I submitted: “In my post: ‘An annual ‘National Healthy Air Awareness Day’? Nothing to lose save pollution,’ I made more than casual reference to Carmageddon and Carmageddon II, and July 15, 2011 and September 29, 2012, respectively, marked the first days of the corresponding weekends when a 10-mile Sepulveda Pass section of Interstate 405 in southern California was closed to traffic. For safety reasons, the closures were necessary because of demolition of a portion of the Mulholland Drive overpass situated overhead of the 405. In any event, when the required overhead bridge demolition work was completed, the 405 was again reopened to traffic.
“At any rate, it was determined that as a result of that 10-mile section of roadway being closed over the two weekends in question, and ‘Because traffic dipped all over southern California that [July 15-17] weekend, air quality also improved 75 percent in parts of West Los Angeles and Santa Monica, and an average of 25 percent regionally – from Ventura to Yucaipa and Long Beach to Santa Clarita,’ I pointed out, citing information from ‘“Carmaheaven’: Closure of 405 in 2011 improved air quality up to 83 percent,’ a University of California at Los Angeles (UCLA) news release.”
Air-wise, to those who took note, what actually occurred was quite, quite revealing for sure (to be taken in both the literal and figurative senses).
Not surprisingly, subsequent to all the construction and improvement work being completed, traffic snarls in Sepulveda Pass became no less an issue and pollution as a result is right back up to pre-“Carmageddon” and pre-“Carmageddon II” levels.
That we’ve researched our past is one thing.
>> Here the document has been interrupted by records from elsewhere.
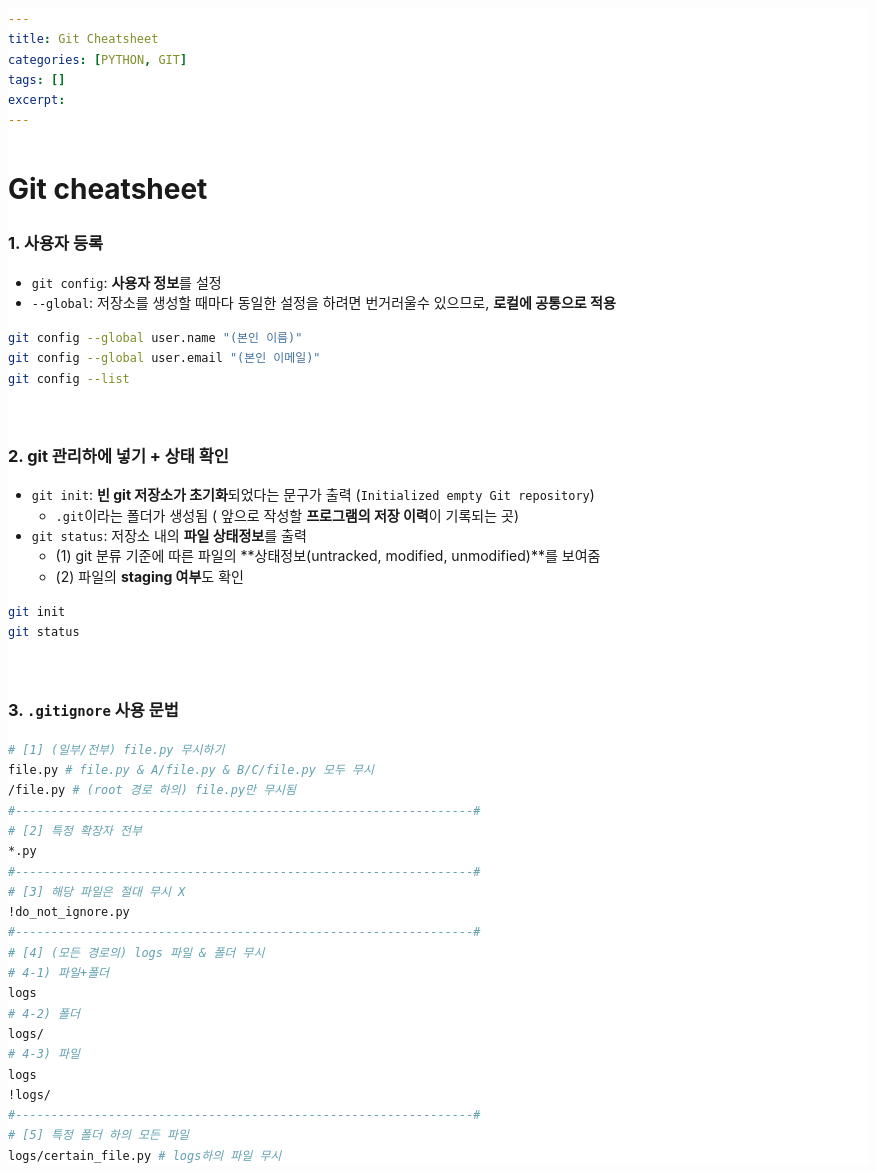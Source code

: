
 ```yaml
---
title: Git Cheatsheet
categories: [PYTHON, GIT]
tags: []
excerpt: 
---
```


<script src="https://cdn.mathjax.org/mathjax/latest/MathJax.js?config=TeX-AMS-MML_HTMLorMML" type="text/javascript"></script>

 # Git cheatsheet

### 1. 사용자 등록

- `git config`: **사용자 정보**를 설정
- `--global`:  저장소를 생성할 때마다 동일한 설정을 하려면 번거러울수 있으므로, **로컬에 공통으로 적용**

```bash
git config --global user.name "(본인 이름)"
git config --global user.email "(본인 이메일)"
git config --list
```

<br>

### 2. git 관리하에 넣기 + 상태 확인

- `git init`: **빈 git 저장소가 초기화**되었다는 문구가 출력 (`Initialized empty Git repository`)
  - `.git`이라는 폴더가 생성됨 ( 앞으로 작성할 **프로그램의 저장 이력**이 기록되는 곳)
- `git status`: 저장소 내의 **파일 상태정보**를 출력
  - (1) git 분류 기준에 따른 파일의 **상태정보(untracked, modified, unmodified)**를 보여줌
  - (2) 파일의 **staging 여부**도 확인

```bash
git init
git status
```

<br>

### 3. `.gitignore` 사용 문법

```bash
# [1] (일부/전부) file.py 무시하기
file.py # file.py & A/file.py & B/C/file.py 모두 무시
/file.py # (root 경로 하의) file.py만 무시됨
#----------------------------------------------------------------#
# [2] 특정 확장자 전부
*.py
#----------------------------------------------------------------#
# [3] 해당 파일은 절대 무시 X
!do_not_ignore.py
#----------------------------------------------------------------#
# [4] (모든 경로의) logs 파일 & 폴더 무시
# 4-1) 파일+폴더
logs 
# 4-2) 폴더
logs/ 
# 4-3) 파일
logs
!logs/
#----------------------------------------------------------------#
# [5] 특정 폴더 하의 모든 파일
logs/certain_file.py # logs하의 파일 무시
```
Where we are on the automated land-based transportation horizon in going forward, is quite another.
And, where is it we are going? It could very well be that right now there is transportation history being made, a transformation in transportation so unlike that of anything ever witnessed before, such leaning in the direction of motorized transportation related to human-piloted automation transitioning to truly self-propelled “autonomobilization.”
Whether moving this way or that, the $64 million question becomes: Will the matter of air quality weigh even more heavily on people’s minds than what it does right now?
Definitely something to think about as it isn’t just that transportation emissions are growing. It is that such emissions from said sector should be an ever more growing concern.